The text said,  “I’m like you. I’m not like you. ‘Guts’ was the most amazing emotional experience I’ve ever been a part of since my time in rehab. That was unbelievable.  I wish everyone in the audience had been in a place to accept it, but either way, I am honored to have been a part of tonight’s journey.  For one hour we were all just walking each other home.”







There was no backlash or criticism for the nudity and content of the piece that Minard, Elkins, or Wells knew of.







People were hugging each other and the actors and actresses. They were laughing, crying and emoting an intense response to the performance, including gratitude and self-reflection, Minard said.

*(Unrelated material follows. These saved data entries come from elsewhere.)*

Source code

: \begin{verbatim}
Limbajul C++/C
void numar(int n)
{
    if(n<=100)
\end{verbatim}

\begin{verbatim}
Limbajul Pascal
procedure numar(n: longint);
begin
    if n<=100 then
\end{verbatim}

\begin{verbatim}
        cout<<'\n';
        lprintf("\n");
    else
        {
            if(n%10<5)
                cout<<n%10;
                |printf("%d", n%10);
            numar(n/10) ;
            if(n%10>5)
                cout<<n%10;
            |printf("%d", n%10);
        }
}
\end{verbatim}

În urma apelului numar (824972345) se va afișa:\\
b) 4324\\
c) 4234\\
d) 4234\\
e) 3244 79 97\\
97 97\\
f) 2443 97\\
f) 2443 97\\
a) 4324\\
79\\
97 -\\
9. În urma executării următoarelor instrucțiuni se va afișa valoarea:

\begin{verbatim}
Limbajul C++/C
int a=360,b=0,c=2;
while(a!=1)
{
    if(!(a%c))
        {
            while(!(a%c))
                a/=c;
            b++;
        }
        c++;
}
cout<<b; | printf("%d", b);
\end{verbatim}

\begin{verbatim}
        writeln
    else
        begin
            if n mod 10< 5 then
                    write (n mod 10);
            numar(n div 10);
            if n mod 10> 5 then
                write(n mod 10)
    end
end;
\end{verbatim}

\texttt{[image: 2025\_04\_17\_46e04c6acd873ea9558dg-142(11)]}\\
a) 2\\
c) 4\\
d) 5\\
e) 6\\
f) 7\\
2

The overwhelming positive responses for the performance both shocked and excited the actors and actresses. When stripping down to the nude and exposing internal struggles like child abuse, bullying and self-doubt the risk is high, said Minard.







Elkins and the theatre department faculty focus on the integrity of the students, the safety and healthy respect of them, as well as the stories they are telling.

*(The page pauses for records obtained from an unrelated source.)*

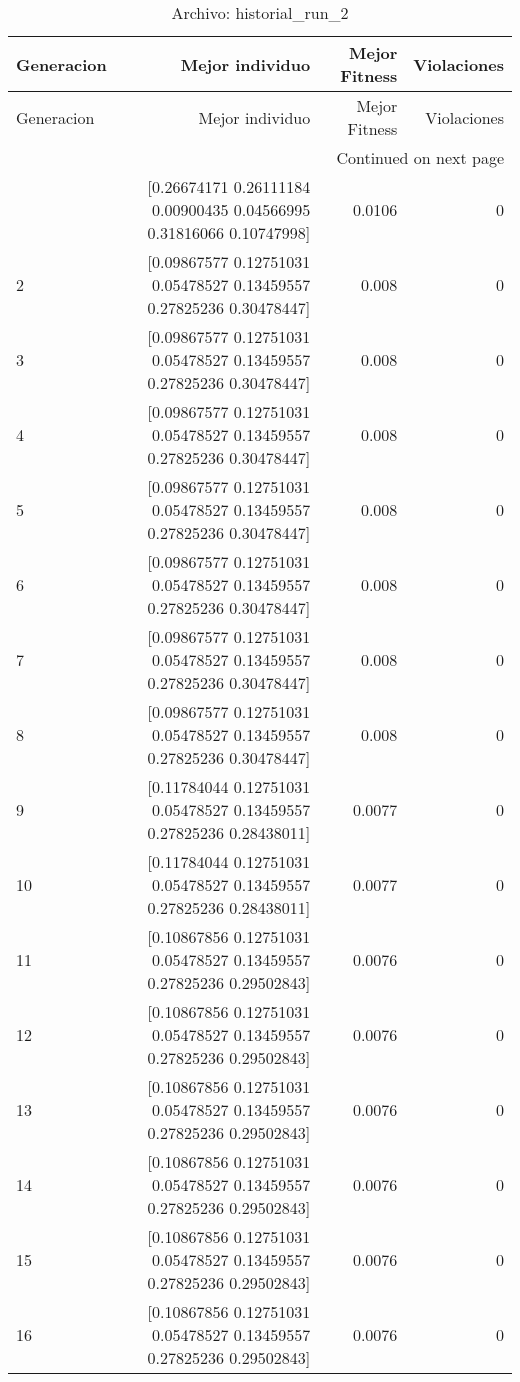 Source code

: \begin{longtable}{lrrr}
\caption{Archivo: historial\_run\_2}\label{tab:historial_run_2} \\
\toprule
Generacion & Mejor individuo & Mejor Fitness & Violaciones \\
\midrule
\endfirsthead
\toprule
Generacion & Mejor individuo & Mejor Fitness & Violaciones \\
\midrule
\endhead
\midrule
\multicolumn{4}{r}{Continued on next page} \\
\midrule
\endfoot
\bottomrule
\endlastfoot
1 & [0.26674171 0.26111184 0.00900435 0.04566995 0.31816066 0.10747998] & 0.0106 & 0 \\
2 & [0.09867577 0.12751031 0.05478527 0.13459557 0.27825236 0.30478447] & 0.008 & 0 \\
3 & [0.09867577 0.12751031 0.05478527 0.13459557 0.27825236 0.30478447] & 0.008 & 0 \\
4 & [0.09867577 0.12751031 0.05478527 0.13459557 0.27825236 0.30478447] & 0.008 & 0 \\
5 & [0.09867577 0.12751031 0.05478527 0.13459557 0.27825236 0.30478447] & 0.008 & 0 \\
6 & [0.09867577 0.12751031 0.05478527 0.13459557 0.27825236 0.30478447] & 0.008 & 0 \\
7 & [0.09867577 0.12751031 0.05478527 0.13459557 0.27825236 0.30478447] & 0.008 & 0 \\
8 & [0.09867577 0.12751031 0.05478527 0.13459557 0.27825236 0.30478447] & 0.008 & 0 \\
9 & [0.11784044 0.12751031 0.05478527 0.13459557 0.27825236 0.28438011] & 0.0077 & 0 \\
10 & [0.11784044 0.12751031 0.05478527 0.13459557 0.27825236 0.28438011] & 0.0077 & 0 \\
11 & [0.10867856 0.12751031 0.05478527 0.13459557 0.27825236 0.29502843] & 0.0076 & 0 \\
12 & [0.10867856 0.12751031 0.05478527 0.13459557 0.27825236 0.29502843] & 0.0076 & 0 \\
13 & [0.10867856 0.12751031 0.05478527 0.13459557 0.27825236 0.29502843] & 0.0076 & 0 \\
14 & [0.10867856 0.12751031 0.05478527 0.13459557 0.27825236 0.29502843] & 0.0076 & 0 \\
15 & [0.10867856 0.12751031 0.05478527 0.13459557 0.27825236 0.29502843] & 0.0076 & 0 \\
16 & [0.10867856 0.12751031 0.05478527 0.13459557 0.27825236 0.29502843] & 0.0076 & 0 \\

\end{longtable}

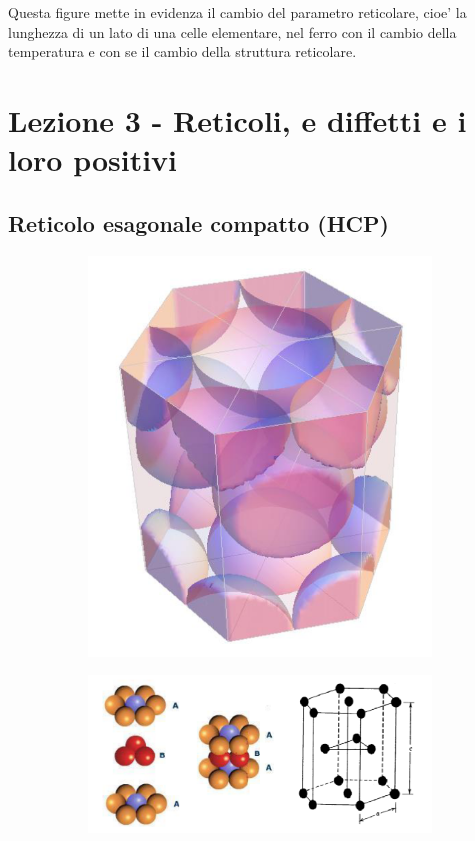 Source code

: \documentclass{article}
\begin{document}
            Questa figure mette in evidenza il cambio del parametro reticolare, cioe' la lunghezza di un lato di una celle elementare, nel ferro 
            con il cambio della temperatura e con se il cambio della struttura reticolare.
    \newpage
    \section{Lezione 3 - Reticoli, e diffetti e i loro positivi}    
        \subsection{Reticolo esagonale compatto (HCP)}
            \begin{figure}[ht!]
                \centering
                \begin{subfigure}{.25\linewidth}
                    \includegraphics[width=\linewidth]{HCP grafico.png}
                \end{subfigure}
                \begin{subfigure}{.65\linewidth}
                    \includegraphics[width=\linewidth]{HCP schematica.png}
                \end{subfigure}
            \end{figure}
\end{document}
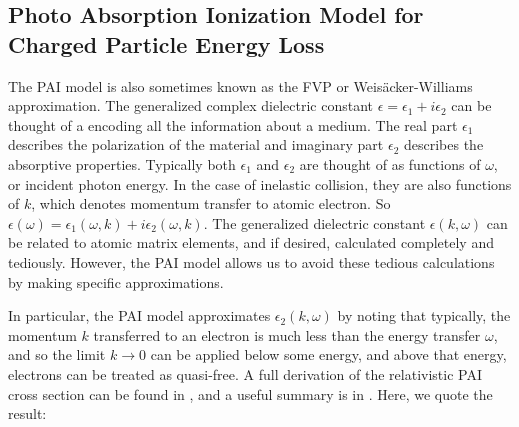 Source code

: \subsection{Photo Absorption Ionization Model for Charged Particle Energy Loss}
\label{sec:pai}
The \ac{PAI} model is also sometimes known as the \ac{FVP} or Weis\"{a}cker-Williams approximation. The generalized complex dielectric constant $\epsilon = \epsilon_{1} + i \epsilon_{2}$ can be thought of a encoding all the information about a medium. The real part $\epsilon_{1}$ describes the polarization of the material and imaginary part $\epsilon_{2}$ describes the absorptive properties. Typically both $\epsilon_{1}$ and $\epsilon_{2}$ are thought of as functions of $\omega$, or incident photon energy. In the case of inelastic collision, they are also functions of $k$, which denotes momentum transfer to atomic electron. So $\epsilon(\omega)  = \epsilon_{1}(\omega, k) + i \epsilon_{2}(\omega, k)$. The generalized dielectric constant $\epsilon(k, \omega)$ can be related to atomic matrix elements, and if desired, calculated completely and tediously. However, the \ac{PAI} model allows us to avoid these tedious calculations by making specific approximations.

In particular, the \ac{PAI} model approximates $\epsilon_{2}(k, \omega)$ by noting that typically, the momentum $k$ transferred to an electron is much less than the energy transfer $\omega$, and so the limit $k \rightarrow 0$ can be applied below some energy, and above that energy, electrons can be treated as quasi-free. A full derivation of the relativistic \ac{PAI} cross section can be found in \cite{AllisonCobb:1980}, and a useful summary is in \cite{Bichsel:2006}. Here, we quote the result:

The hardest challenge about being in a theatre department in an academic setting is continuously pushing the expectations of the community and broadening their experiences all without offending anyone, Elkins said.







“Sun and Room” was another recent FLC theatre production that involved actors and actresses stripping down to their underwear, Elkins said.

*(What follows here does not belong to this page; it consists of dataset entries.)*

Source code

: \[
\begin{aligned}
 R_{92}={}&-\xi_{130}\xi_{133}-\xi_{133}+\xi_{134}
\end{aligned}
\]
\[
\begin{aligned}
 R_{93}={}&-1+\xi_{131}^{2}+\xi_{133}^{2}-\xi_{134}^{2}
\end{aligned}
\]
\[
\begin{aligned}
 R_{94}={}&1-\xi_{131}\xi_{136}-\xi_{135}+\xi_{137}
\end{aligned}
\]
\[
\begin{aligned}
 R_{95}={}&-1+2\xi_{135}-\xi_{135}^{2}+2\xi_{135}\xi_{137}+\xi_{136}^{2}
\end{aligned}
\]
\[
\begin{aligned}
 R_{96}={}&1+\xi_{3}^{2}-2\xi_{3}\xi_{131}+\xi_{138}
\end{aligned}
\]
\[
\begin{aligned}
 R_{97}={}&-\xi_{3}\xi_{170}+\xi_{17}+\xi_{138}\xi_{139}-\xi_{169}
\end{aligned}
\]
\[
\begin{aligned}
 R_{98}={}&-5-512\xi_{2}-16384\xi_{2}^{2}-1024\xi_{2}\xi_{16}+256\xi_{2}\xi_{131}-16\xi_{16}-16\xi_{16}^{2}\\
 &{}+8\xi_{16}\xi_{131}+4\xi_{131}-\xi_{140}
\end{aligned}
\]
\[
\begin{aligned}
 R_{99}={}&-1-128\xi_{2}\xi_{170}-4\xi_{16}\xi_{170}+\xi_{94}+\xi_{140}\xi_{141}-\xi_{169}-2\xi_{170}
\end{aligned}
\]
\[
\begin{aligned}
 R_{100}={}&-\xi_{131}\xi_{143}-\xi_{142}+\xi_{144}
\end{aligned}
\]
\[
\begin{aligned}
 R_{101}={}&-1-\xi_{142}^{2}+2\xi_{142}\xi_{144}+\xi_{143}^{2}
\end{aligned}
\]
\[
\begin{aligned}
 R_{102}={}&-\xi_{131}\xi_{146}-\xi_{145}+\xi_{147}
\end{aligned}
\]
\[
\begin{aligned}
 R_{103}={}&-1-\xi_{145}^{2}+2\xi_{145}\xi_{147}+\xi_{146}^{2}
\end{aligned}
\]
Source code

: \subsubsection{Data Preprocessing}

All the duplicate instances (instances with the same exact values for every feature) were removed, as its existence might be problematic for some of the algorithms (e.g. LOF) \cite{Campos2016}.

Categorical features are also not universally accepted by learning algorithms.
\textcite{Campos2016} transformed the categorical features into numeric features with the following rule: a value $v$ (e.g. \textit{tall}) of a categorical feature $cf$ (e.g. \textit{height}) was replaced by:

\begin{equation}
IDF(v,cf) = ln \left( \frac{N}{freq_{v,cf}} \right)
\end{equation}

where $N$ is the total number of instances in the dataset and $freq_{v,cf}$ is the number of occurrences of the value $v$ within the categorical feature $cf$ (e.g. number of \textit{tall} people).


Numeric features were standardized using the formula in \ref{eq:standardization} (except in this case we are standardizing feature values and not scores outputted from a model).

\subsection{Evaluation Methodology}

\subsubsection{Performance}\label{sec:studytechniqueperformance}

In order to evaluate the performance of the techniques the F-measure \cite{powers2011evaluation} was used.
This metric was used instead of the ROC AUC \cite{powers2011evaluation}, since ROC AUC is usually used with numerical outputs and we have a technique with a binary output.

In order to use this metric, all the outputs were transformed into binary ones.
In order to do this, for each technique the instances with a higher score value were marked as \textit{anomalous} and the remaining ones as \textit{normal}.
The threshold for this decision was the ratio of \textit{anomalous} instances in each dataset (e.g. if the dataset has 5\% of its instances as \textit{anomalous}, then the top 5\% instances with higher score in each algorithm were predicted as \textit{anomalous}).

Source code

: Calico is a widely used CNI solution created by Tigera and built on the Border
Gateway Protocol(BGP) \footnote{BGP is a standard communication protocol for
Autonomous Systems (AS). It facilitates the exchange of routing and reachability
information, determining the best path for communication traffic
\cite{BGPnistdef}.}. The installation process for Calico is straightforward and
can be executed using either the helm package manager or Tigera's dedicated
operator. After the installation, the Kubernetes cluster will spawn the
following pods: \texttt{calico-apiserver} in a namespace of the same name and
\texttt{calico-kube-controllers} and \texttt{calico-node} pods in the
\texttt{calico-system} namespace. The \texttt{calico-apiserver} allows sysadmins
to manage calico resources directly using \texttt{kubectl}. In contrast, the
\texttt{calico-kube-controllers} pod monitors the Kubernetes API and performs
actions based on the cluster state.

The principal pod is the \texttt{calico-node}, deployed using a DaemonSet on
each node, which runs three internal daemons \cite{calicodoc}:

If the story is better told with nudity and or profanity than those elements may exist in the performance, but if the message of the story is being compromised, then they simply will not include that, Elkins said.







Miller thought the FLC students were incredibly brave and daring to strip down and share their personal endeavors, Wells said.







“If we can encourage our students to be bold and make bold mistakes, they can change the world,” Elkins said.







The FLC theatre department always forewarns their potential audience about any content that may be objectionable, such as profanity and nudity, but ultimately it is at the discretion of the individual to watch the performance, Wells said.







“This performance was not sexualized, although it was about sex in a lot of ways, but it was not pornographic or risqué. It was about taking risks.  It is artistic expression,” Wells said.







Many people came with the intrigue of seeing their peers’ strip down to nothing, but they left with a different perspective and an appreciation for the content of the piece, Minard said.







“When you infantilize the body by making nudity about sex only, you destroy and muddy what it means to be intellectually awake,” Wells said.







Wells personally would give “Guts” an R rating, for nudity and some profanity and because the content was meant for adults and created by adults.







“There is an ethical aspect to rating plays because you do not want to offend anyone. Theatre is meant to educate, and reveal a beautiful form of expression.” “Guts” particularly is not meant to be risqué or salacious, Wells said.







“This is what adults do. We explore. This is what artists do. We explore. And, there are no boundaries to this, but when boundaries are put up, you make bad art,” said Wells.







By performing an organic and honest piece of work, Minard said that a door has been opened for FLC students and their interest in theatre on campus. He hopes that more devised pieces will happen in the future.







“Guts” will be performing its last show March 9 at 7:30 p.m.  and 9:30 p.m. in the Gallery, which is located in the Theatre building, it will be $5.00 for all patrons, Minard said.